Experts at SophosLabs have urged Windows users not to panic following reports of a "five-star cyber worm" that is said to have infected "several million" computers across China. 

The virus has captured attention because it converts icons of infected programs into a picture of a panda burning joss-sticks (incense).
Media reports from Chin have quoted members of the Shanghai Information Technology Service Center as a "top level" threat, because of the threat it posed to networks belonging to government bureaus and companies.
At least one Beijing-based security firms reportedly estimated that several million people's PCs may be infected by the worm.
Sophos, however, has received very few reports of the malware being seen in the wild.
The virus, known as Fujacks-I and Fujacks-J (also called worm.whboy in some media reports), was already detected proactively by Sophos's behavioral genotype technology as Mal/Packer.
The viruses change icons of infected programs to a picture of a panda holding joss-sticks.
Although the Shanghai Daily story reports that all infections have so far been on Chinese-language versions of Windows, this is not a limitation of Fujacks.
The virus will run and spread on English language Windows, too. Indeed, Fujacks can spread rapidly across an infected PC because it is a parasitic virus, using existing EXE files as hosts to infect. This means that a single PC may end up with hundreds of copies of the virus on it.
Additionally, Fujacks spreads to network shares and on to removable disk devices such as USB keys, music players and cameras.
Fujacks creates a hidden AUTORUN file on removable devices, in the hope of spreading the virus automatically when an infected device is inserted into another PC.

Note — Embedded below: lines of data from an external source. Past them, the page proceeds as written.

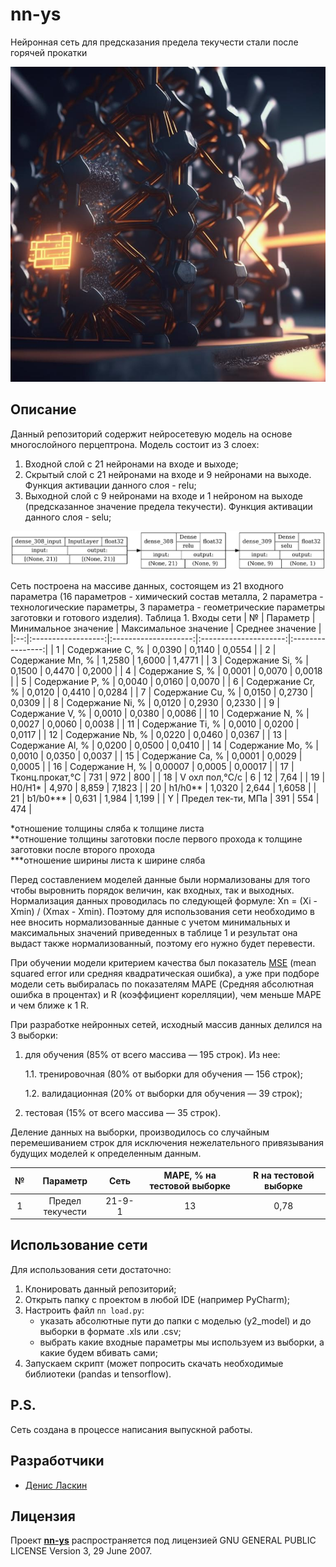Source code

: # nn-ys
Нейронная сеть для предсказания предела текучести стали после горячей прокатки

<p align="center">
      <img src="img/1.png" alt="Лого проекта">
</p>

## Описание

Данный репозиторий содержит нейросетевую модель на основе многослойного перцептрона. Модель состоит из 3 слоех:
1. Входной слой с 21 нейронами на входе и выходе;
2. Скрытый слой с 21 нейронами на входе и 9 нейронами на выходе. Функция активации данного слоя - relu;
3. Выходной слой с 9 нейронами на входе и 1 нейроном на выходе (предсказанное значение предела текучести). Функция активации данного слоя - selu;

<p align="center">
      <img src="img/13_0.78_r_154_schem.png" alt="Архитектура модели">
</p>

Сеть построена на массиве данных, состоящем из 21 входного параметра (16 параметров - химический состав металла, 2 параметра - технологические параметры, 3 параметра - геометрические параметры заготовки и готового изделия).
Таблица 1. Входы сети
| №  |      Параметр      | Минимальное значение | Максимальное значение | Среднее значение |
|:--:|:------------------:|:--------------------:|:---------------------:|:----------------:|
| 1  |  Содержание С, %   |        0,0390        |         0,1140        |       0,0554     |
| 2  |  Содержание Mn, %  |        1,2580        |         1,6000        |       1,4771     |
| 3  |  Содержание Si, %  |        0,1500        |         0,4470        |       0,2000     |
| 4  |  Содержание S, %   |        0,0001        |         0,0070        |       0,0018     |
| 5  |  Содержание P, %   |        0,0040        |         0,0160        |       0,0070     |
| 6  |  Содержание Cr, %  |        0,0120        |         0,4410        |       0,0284     |
| 7  |  Содержание Cu, %  |        0,0150        |         0,2730        |       0,0309     |
| 8  |  Содержание Ni, %  |        0,0120        |         0,2930        |       0,2330     |
| 9  |  Содержание V, %   |        0,0010        |         0,0380        |       0,0086     |
| 10 |  Содержание N, %   |        0,0027        |         0,0060        |       0,0038     |
| 11 |  Содержание Ti, %  |        0,0010        |         0,0200        |       0,0117     |
| 12 |  Содержание Nb, %  |        0,0220        |         0,0460        |       0,0367     |
| 13 |  Содержание Al, %  |        0,0200        |         0,0500        |       0,0410     |
| 14 |  Содержание Mo, %  |        0,0010        |         0,0350        |       0,0037     |
| 15 |  Содержание Сa, %  |        0,0001        |         0,0029        |       0,0005     |
| 16 |  Содержание H, %   |        0,00007       |         0,0005        |       0,00017    |
| 17 |  Tконц.прокат,°C   |         731          |           972         |         800      |
| 18 |  V охл пол,°C/с    |           6          |            12         |         7,64     |
| 19 |       H0/H1*       |        4,970         |         8,859         |       7,1823     |
| 20 |       h1/h0**      |        1,0320        |         2,644         |       1,6058     |
| 21 |       b1/b0***     |        0,631         |         1,984         |       1,199      |
|  Y | Предел тек-ти, МПа |          391         |           554         |         474      |

*отношение толщины сляба к толщине листа                                    
**отношение толщины заготовки после первого прохода к толщине заготовки после второго прохода                                                   
***отношение ширины листа к ширине сляба

Перед составлением моделей данные были нормализованы для того чтобы выровнить
порядок величин, как входных, так и выходных. Нормализация данных проводилась по
следующей формуле:
Xn = (Xi - Xmin) / (Xmax - Xmin).
Поэтому для использования сети необходимо в нее вносить нормализованные данные с учетом минимальных  и максимальных значений приведенных в таблице 1 и результат она выдаст также нормализованный, поэтому его нужно будет перевести.

При обучении модели критерием качества был показатель [MSE](https://www.helenkapatsa.ru/sriedniekvadratichieskaia-oshibka/) (mean squared error или средняя квадратическая ошибка), а уже при подборе модели сеть выбиралась по показателям MAPE (Средняя абсолютная ошибка в процентах) и R (коэффициент корелляции), чем меньше MAPE и чем ближе к 1 R. 

При разработке нейронных сетей, исходный массив данных делился на 3 выборки:
1. для обучения (85% от всего массива — 195 строк). Из нее:

   1.1. тренировочная (80% от выборки для обучения — 156 строк);

   1.2. валидационная (20% от выборки для обучения — 39 строк);
2. тестовая (15% от всего массива — 35 строк).

Деление данных на выборки, производилось со случайным перемешиванием строк для исключения нежелательного привязывания будущих моделей к определенным данным.

| №  |      Параметр      |   Сеть  | MAPE, % на тестовой выборке | R на тестовой выборке |
|:--:|:------------------:|:-------:|:---------------------------:|:---------------------:|
| 1  | Предел текучести   | 21-9-1  |              13             |            0,78       |

## Использование сети

Для использования сети достаточно:
1. Клонировать данный репозиторий;
2. Открыть папку с проектом в любой IDE (например PyCharm);
3. Настроить файл `nn load.py`:
    - указать абсолютные пути до папки с моделью (y2_model) и до выборки в формате .xls или .csv;
    - выбрать какие входные параметры мы используем из выборки, а какие будем вбивать сами;
4. Запускаем скрипт (может попросить скачать необходимые библиотеки (pandas и tensorflow).

## P.S.

Сеть создана в процессе написания выпускной работы.
   
## Разработчики
   
- [Денис Ласкин](https://github.com/DlasWEB)
   
## Лицензия
   
Проект **[nn-ys](https://github.com/DlasWEB/parser_zakupki_gov_ru)** распространяется под лицензией GNU GENERAL PUBLIC LICENSE Version 3, 29 June 2007.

"Despite its LAN-crawling ability, Fujacks is unlikely to go unnoticed as it spreads, which seems to mitigate against any sort of pandemic," says Graham Cluley, senior technology consultant for Sophos.
"Additionally, the virus leaves some infected files unable to work as usual, and infected computers are likely to be unuseable until they are disinfected. This makes infection rather obvious.
"We have had one or two reports of infected PCs from Asia, but there is no evidence of any sort of 'devastating' outbreak – at least amongst business users – as suggested elsewhere."